[Assignment]
Go through the listing below. Copy each line that has the string "subsection".

[Entries provided]
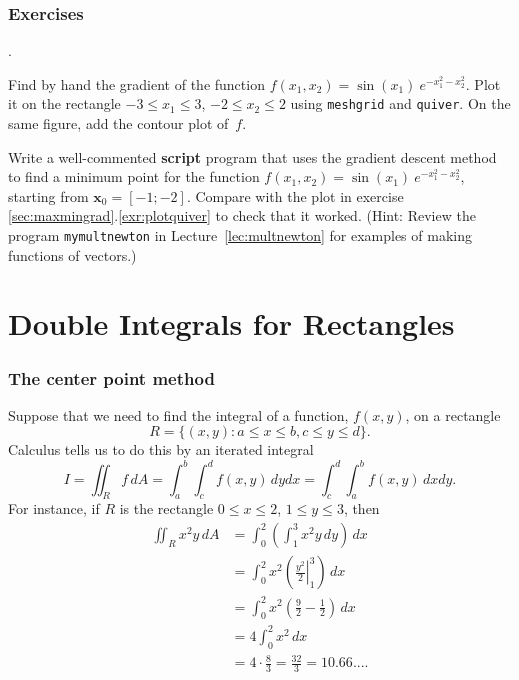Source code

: \subsection*{Exercises}
\begin{list}
  {.}{}

\item \label{exr:plotquiver}
Find by hand the gradient of the function $f(x_1,x_2) = \sin(x_1) \ e^{-x_1^2 - x_2^2}$. 
   Plot it on the rectangle
  $-3 \le x_1 \le 3$, $-2 \le x_2 \le 2$ using \verb&meshgrid& and \verb&quiver&. 
  On the same figure, add the contour plot of~$f$.


\item  Write a well-commented {\bf script} program that uses the gradient descent method to find a minimum point for the function $f(x_1,x_2) = \sin(x_1) \ e^{-x_1^2 - x_2^2}$, starting from $\mathbf{x}_0 = [-1;-2]$. 
Compare with the plot in exercise \ref{sec:maxmingrad}.\ref{exr:plotquiver} to check that it worked.
(Hint: Review the program \verb*|mymultnewton| in Lecture~\ref{lec:multnewton} for examples of making functions of vectors.)

\end{list}





\chapter{Double Integrals for Rectangles}



\subsection*{The center point method}

Suppose that we need to find the integral of a function,
$f(x,y)$, on a rectangle
$$
    R = \{(x,y): a\le x \le b, c \le y \le d\}.
$$
Calculus tells us to do this by an iterated integral
$$
 I = \iint_R f \, dA = \int_a^b \int_c^d f(x,y) \, dy dx
                   = \int_c^d \int_a^b f(x,y) \, dx dy.
$$
For instance, if $R$ is the rectangle $0 \le x \le 2$, $1 \le y \le 3$, then
\begin{equation*}
\begin{split}
  \iint_R x^2 y \, dA &= \int_0^2 \left(\int_1^3 x^2 y \, dy \right) \, dx \\
           &= \int_0^2  x^2 \left(\left. \frac{y^2}{2} \right|_1^3 \right) \, dx \\
           &= \int_0^2 x^2  \left( \frac{9}{2} - \frac{1}{2} \right) \, dx \\
           &= 4 \int_0^2 x^2 \, dx\\
           &= 4 \cdot \frac{8}{3} = \frac{32}{3} = 10.66... .
\end{split}
\end{equation*}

[Exercise response]
: \subsection*{Exercises}
\subsection*{The center point method}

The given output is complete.